Are you still there?


Sun, 7 Feb 93 19:17:53 MET


(now february the 7th, 1993)
--------------- zap zap zap ---------------

-- here's a mail  I should have sent you --
----------- at least one week ago ---------
------ no excuse; just playing NetHack ----

(Fare->Dennis #10, 28/1/93)

 Well, Hello Dennis, and sorry for (very) long delay between messages,
 These time, weeks seem to begin on wednesday and end on friday to me.
Here is my complete zoo-fied then btoa-ed notes (most of which are in french;
ask what you want me to translate).
 I've lost my week-end to install OS/2 v2.1 beta at home (AMD386/33,8-320MB);
(sorry for intel). That was no fun, and it isn't very useful (except to run
Win* shit under WinOS2, and/or having quick diskette I/O while working).


>>>  Well, my main problem is up to now I worked in french, and all my notes were
>>> in french. So now, here is part of it translated (my ARJfied notes are 200Kb
>>> long).

(that's mostly FRENCH)
(hope you have a >80 columns display to read this mail, because of >>>'s)
(btw, do you have something to automatically add or destroy groups of
chars at the beginning of each line)(I'm using lemacs at the moment)
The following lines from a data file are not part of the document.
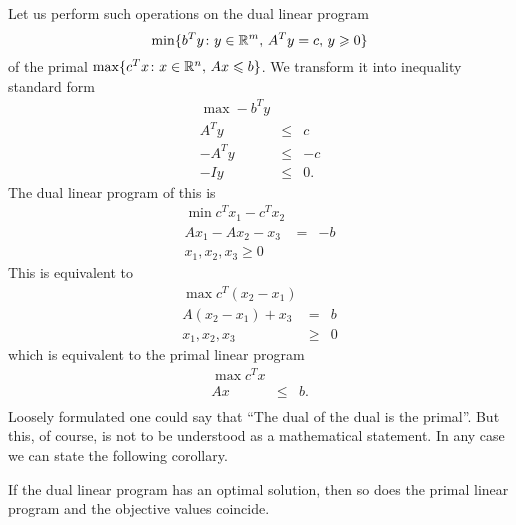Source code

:  Let us perform such operations  on the dual linear
 program 
 \begin{displaymath}
   \min\{ b^Ty \colon y \in \mathbb{R}^m, \, A^T y = c, \, y\geqslant0\}
 \end{displaymath}
 of the primal $\max\{c^T x \colon x \in \mathbb{R}^n, \, Ax \leqslant b\}$. 
 We transform it into inequality  standard form 
 \begin{displaymath}
   \begin{array}{rcl}
     \max - b^T y \\
     A^T y & \leq & c \\
     -A^Ty &\leq &-c\\
     -I y &\leq &0. 
   \end{array}
 \end{displaymath}
 The dual linear program of this is 
 \begin{displaymath}
   \begin{array}{rcl}
     \min c^T x_1 - c^T x_2  \\
     A x_1 - A x_2 - x_3 & = & -b \\
    x_1,x_2,x_3\geq0 &&
   \end{array}
 \end{displaymath}
 This is equivalent to 
 \begin{displaymath}
   \begin{array}{rcl}
     \max c^T (x_2-x_1) \\
     A (x_2-x_1) + x_3 & = & b \\
     x_1,x_2,x_3 & \geq & 0
   \end{array}
 \end{displaymath}
 which is equivalent to the primal linear program
 \begin{displaymath}
   \begin{array}{rcl}
     \max c^T x \\
     Ax & \leq & b. \\
   \end{array}
 \end{displaymath}
 Loosely formulated one could say that ``The dual of the dual is the
 primal''. But this, of course, is not to be understood as  a
 mathematical statement.  In any case we can state the following
 corollary. 

 \begin{corollary}
   \label{thr:5}
   If the dual linear program has an optimal solution, then so does the
   primal linear program and the objective values coincide.
 \end{corollary}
>>>  Here are some features I expect the system to run at high logical level
>>> (standard language programming), and that the compiler and/or the kernel should
>>> support:

First, let me recall my philosophy about high-level language & the kernel.
 At high-level, you are concerned mostly with logical structures; you let the
system choose physical implementation for you, and it is meant to do it
efficiently. You may choose to let the compiler do with as few additional
information as possible; The compiler itself will then evaluate the cost of
each known implementation technique. The lgagage
explicit data is also accepted and you can help the system with extra
explanations.
 At very high-level, everything is virtual, even the more simplest operations.


>>> * Objects are contained in Object Zones (OZ's); the simplest (logical) OZ is
>>> a set, which can be physically implemented by, say, a bitmap, or a list, etc.
>>> A more general OZ does not contain only objects, but also attributes of these
>>> objects (which depend in nature of the OZ and of the objects): for example, a
>>> room in a CAD program may contain objects, which each have its intrinsic shape;
>>> but each object has its position in the room for attribute.
>>
>> Please elaborate on this idea!  I need more details to understand exactly how
>> this might work, what it will be used for, and so on.  I think I understand,
>> but I'm not sure - maybe some examples will help.

OZ are a high-level construct, and if we want to build a single base physical
implementation for it in a first version of the kernel,

>>> * standard attributes are printing/showing format (for example, for an integer,
>>> the base hexadecimal, decimal, octal, binary, n-ary, etc; for a complex
>>> structure involving many types of number, ...); other common attributes are
>>> names, debug info, comments, translation into different languages, etc.
>>
>> I like this idea, but I think it would be more efficient to implement these
>> as standard METHODS instead of standard ATTRIBUTES.  A method only adds an
>> entry to the virtual method table of an object, where an attribute would
>> add to every instance of that object.  Of course, the object would then be
>> able to choose whether or not it wishes to implement these methods.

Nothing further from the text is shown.